What is expected:
Each entry below must come back exactly as written, without its pictures.

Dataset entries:
··········
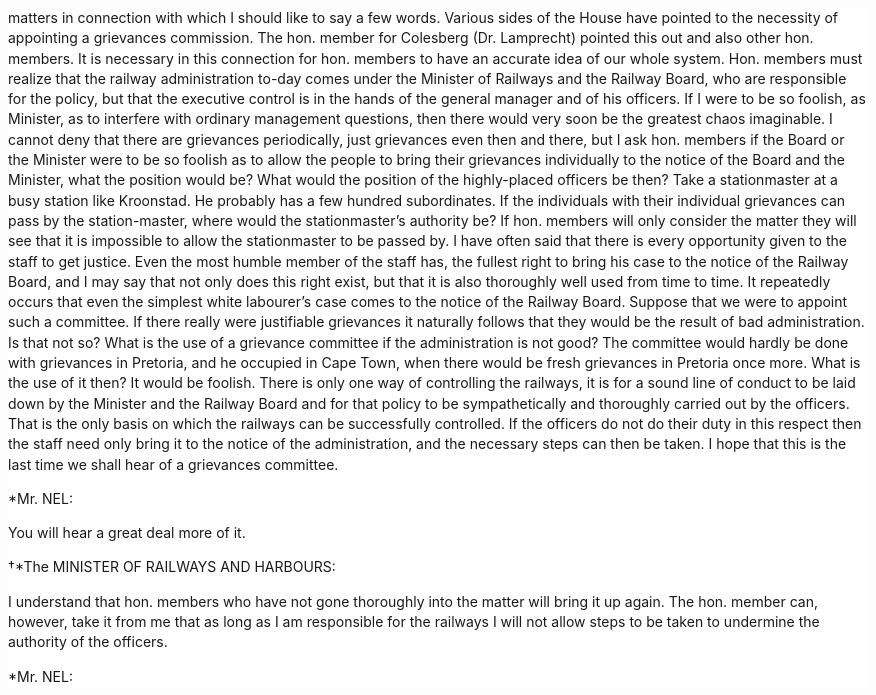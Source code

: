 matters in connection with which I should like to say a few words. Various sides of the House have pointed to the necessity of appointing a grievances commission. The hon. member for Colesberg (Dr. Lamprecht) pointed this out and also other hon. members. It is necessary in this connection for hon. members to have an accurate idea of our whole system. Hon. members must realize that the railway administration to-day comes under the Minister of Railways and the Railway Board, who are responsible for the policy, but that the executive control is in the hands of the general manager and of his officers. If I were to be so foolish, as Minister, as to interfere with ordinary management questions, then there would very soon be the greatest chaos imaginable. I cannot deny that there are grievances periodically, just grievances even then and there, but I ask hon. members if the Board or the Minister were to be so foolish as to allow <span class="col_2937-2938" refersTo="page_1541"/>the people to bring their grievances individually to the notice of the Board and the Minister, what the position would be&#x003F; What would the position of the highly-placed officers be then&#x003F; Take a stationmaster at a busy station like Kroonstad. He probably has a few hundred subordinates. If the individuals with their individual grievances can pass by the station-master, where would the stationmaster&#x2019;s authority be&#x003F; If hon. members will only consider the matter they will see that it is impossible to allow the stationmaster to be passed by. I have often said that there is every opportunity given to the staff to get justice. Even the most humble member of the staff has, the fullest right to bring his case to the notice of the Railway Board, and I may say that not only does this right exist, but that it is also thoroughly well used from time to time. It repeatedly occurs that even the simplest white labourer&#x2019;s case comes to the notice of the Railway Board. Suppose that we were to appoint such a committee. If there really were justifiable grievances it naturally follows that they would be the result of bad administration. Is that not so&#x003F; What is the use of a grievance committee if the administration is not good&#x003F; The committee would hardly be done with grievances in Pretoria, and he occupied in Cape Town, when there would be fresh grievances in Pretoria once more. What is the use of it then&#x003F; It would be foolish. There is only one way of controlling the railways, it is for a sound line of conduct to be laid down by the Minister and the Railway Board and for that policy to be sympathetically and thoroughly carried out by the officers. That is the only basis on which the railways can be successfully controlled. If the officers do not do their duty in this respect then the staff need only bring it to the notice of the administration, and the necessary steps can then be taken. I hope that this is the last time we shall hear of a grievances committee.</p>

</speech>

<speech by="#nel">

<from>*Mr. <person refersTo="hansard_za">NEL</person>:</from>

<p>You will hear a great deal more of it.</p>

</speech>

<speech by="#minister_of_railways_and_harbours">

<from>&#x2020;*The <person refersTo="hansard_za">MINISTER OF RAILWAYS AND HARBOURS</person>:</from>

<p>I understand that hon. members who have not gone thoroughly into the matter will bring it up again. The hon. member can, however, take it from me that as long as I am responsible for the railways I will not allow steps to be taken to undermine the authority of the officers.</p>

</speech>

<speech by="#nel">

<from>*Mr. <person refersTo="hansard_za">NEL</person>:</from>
··········
Response area:
Source code

: matters in connection with which I should like to say a few words. Various sides of the House have pointed to the necessity of appointing a grievances commission. The hon. member for Colesberg (Dr. Lamprecht) pointed this out and also other hon. members. It is necessary in this connection for hon. members to have an accurate idea of our whole system. Hon. members must realize that the railway administration to-day comes under the Minister of Railways and the Railway Board, who are responsible for the policy, but that the executive control is in the hands of the general manager and of his officers. If I were to be so foolish, as Minister, as to interfere with ordinary management questions, then there would very soon be the greatest chaos imaginable. I cannot deny that there are grievances periodically, just grievances even then and there, but I ask hon. members if the Board or the Minister were to be so foolish as to allow <span class="col_2937-2938" refersTo="page_1541"/>the people to bring their grievances individually to the notice of the Board and the Minister, what the position would be&#x003F; What would the position of the highly-placed officers be then&#x003F; Take a stationmaster at a busy station like Kroonstad. He probably has a few hundred subordinates. If the individuals with their individual grievances can pass by the station-master, where would the stationmaster&#x2019;s authority be&#x003F; If hon. members will only consider the matter they will see that it is impossible to allow the stationmaster to be passed by. I have often said that there is every opportunity given to the staff to get justice. Even the most humble member of the staff has, the fullest right to bring his case to the notice of the Railway Board, and I may say that not only does this right exist, but that it is also thoroughly well used from time to time. It repeatedly occurs that even the simplest white labourer&#x2019;s case comes to the notice of the Railway Board. Suppose that we were to appoint such a committee. If there really were justifiable grievances it naturally follows that they would be the result of bad administration. Is that not so&#x003F; What is the use of a grievance committee if the administration is not good&#x003F; The committee would hardly be done with grievances in Pretoria, and he occupied in Cape Town, when there would be fresh grievances in Pretoria once more. What is the use of it then&#x003F; It would be foolish. There is only one way of controlling the railways, it is for a sound line of conduct to be laid down by the Minister and the Railway Board and for that policy to be sympathetically and thoroughly carried out by the officers. That is the only basis on which the railways can be successfully controlled. If the officers do not do their duty in this respect then the staff need only bring it to the notice of the administration, and the necessary steps can then be taken. I hope that this is the last time we shall hear of a grievances committee.</p>

</speech>

<speech by="#nel">

<from>*Mr. <person refersTo="hansard_za">NEL</person>:</from>

<p>You will hear a great deal more of it.</p>

</speech>

<speech by="#minister_of_railways_and_harbours">

<from>&#x2020;*The <person refersTo="hansard_za">MINISTER OF RAILWAYS AND HARBOURS</person>:</from>

<p>I understand that hon. members who have not gone thoroughly into the matter will bring it up again. The hon. member can, however, take it from me that as long as I am responsible for the railways I will not allow steps to be taken to undermine the authority of the officers.</p>

</speech>

<speech by="#nel">

<from>*Mr. <person refersTo="hansard_za">NEL</person>:</from>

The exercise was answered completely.